On pod init, it gets the following error:
$ k -n development logs f75075fdeda774b358b4-n0-0
{"asctime": "2022-07-28 14:43:17,168", "name": "flytekit", "levelname": "ERROR", "message": "Error from command '['gsutil', 'cp', 'gs://flyte-ts-temp-service-flyte/t2/flytesnacks/development/2GTQFPWGXQNYTUULNF2SODVCXM======/scriptmode.tar.gz', '/root']':\nb'ServiceException: 401 Anonymous caller does not have storage.objects.get access to the Google Cloud Storage object.\\n'\n"}
Traceback (most recent call last):
File "/usr/local/lib/python3.8/site-packages/flytekit/core/data_persistence.py", line 423, in get_data
data_persistence_plugin(data_config=self.data_config).get(
File "/usr/local/lib/python3.8/site-packages/flytekit/extras/persistence/gcs_gsutil.py", line 89, in get
return _update_cmd_config_and_execute(cmd)

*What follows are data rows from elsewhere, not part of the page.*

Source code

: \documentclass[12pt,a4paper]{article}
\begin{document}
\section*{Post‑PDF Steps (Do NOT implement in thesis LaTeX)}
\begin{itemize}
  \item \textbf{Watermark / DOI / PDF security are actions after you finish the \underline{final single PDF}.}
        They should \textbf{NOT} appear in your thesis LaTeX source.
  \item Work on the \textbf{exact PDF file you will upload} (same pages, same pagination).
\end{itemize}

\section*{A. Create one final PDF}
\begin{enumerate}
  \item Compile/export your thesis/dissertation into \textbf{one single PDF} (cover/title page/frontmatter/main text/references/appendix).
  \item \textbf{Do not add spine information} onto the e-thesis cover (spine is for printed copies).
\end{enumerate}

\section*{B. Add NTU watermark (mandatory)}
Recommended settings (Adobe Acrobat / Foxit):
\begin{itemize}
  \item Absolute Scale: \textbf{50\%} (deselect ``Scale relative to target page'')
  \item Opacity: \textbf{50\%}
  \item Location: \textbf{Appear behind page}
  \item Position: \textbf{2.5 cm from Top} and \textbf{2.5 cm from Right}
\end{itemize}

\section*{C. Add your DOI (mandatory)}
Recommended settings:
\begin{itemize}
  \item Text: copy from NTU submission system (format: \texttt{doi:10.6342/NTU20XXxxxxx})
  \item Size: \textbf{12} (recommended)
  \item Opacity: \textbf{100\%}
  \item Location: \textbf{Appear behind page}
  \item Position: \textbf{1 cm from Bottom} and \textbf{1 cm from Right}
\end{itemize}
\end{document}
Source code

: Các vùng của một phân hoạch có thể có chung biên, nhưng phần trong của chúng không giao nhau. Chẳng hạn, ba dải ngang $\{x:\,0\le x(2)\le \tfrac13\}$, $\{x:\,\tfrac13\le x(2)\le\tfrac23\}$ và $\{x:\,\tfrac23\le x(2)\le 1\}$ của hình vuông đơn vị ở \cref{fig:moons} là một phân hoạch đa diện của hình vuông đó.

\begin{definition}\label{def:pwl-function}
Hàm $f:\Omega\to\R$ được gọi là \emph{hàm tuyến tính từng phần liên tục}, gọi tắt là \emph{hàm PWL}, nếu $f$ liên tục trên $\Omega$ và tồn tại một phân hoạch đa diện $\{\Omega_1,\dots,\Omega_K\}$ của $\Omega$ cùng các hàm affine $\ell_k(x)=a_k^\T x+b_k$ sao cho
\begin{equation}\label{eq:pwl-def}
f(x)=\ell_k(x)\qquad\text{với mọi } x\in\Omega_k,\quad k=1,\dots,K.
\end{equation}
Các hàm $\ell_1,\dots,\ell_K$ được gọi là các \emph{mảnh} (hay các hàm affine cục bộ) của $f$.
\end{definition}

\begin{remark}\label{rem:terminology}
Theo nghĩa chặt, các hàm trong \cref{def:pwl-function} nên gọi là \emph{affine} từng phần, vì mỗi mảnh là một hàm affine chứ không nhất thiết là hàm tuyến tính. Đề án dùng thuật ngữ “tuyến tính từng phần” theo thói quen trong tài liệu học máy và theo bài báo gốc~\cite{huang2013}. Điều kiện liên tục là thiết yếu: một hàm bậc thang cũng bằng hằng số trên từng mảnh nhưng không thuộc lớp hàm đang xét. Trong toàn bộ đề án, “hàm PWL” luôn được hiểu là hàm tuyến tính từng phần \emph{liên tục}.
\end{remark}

File "/usr/local/lib/python3.8/site-packages/flytekit/extras/persistence/gcs_gsutil.py", line 14, in _update_cmd_config_and_execute
return subprocess.check_call(cmd, env=env)
File "/usr/local/lib/python3.8/site-packages/flytekit/tools/subprocess.py", line 26, in check_call
raise Exception(
Exception: Called process exited with error code: 1. Stderr dump:
b'ServiceException: 401 Anonymous caller does not have storage.objects.get access to the Google Cloud Storage object.\n'
During handling of the above exception, another exception occurred:
Traceback (most recent call last):
File "/usr/local/bin/pyflyte-fast-execute", line 8, in <module>
sys.exit(fast_execute_task_cmd())
File "/usr/local/lib/python3.8/site-packages/click/core.py", line 1130, in __call__
return self.main(*args, **kwargs)
File "/usr/local/lib/python3.8/site-packages/click/core.py", line 1055, in main
rv = self.invoke(ctx)
File "/usr/local/lib/python3.8/site-packages/click/core.py", line 1404, in invoke
return ctx.invoke(self.callback, **ctx.params)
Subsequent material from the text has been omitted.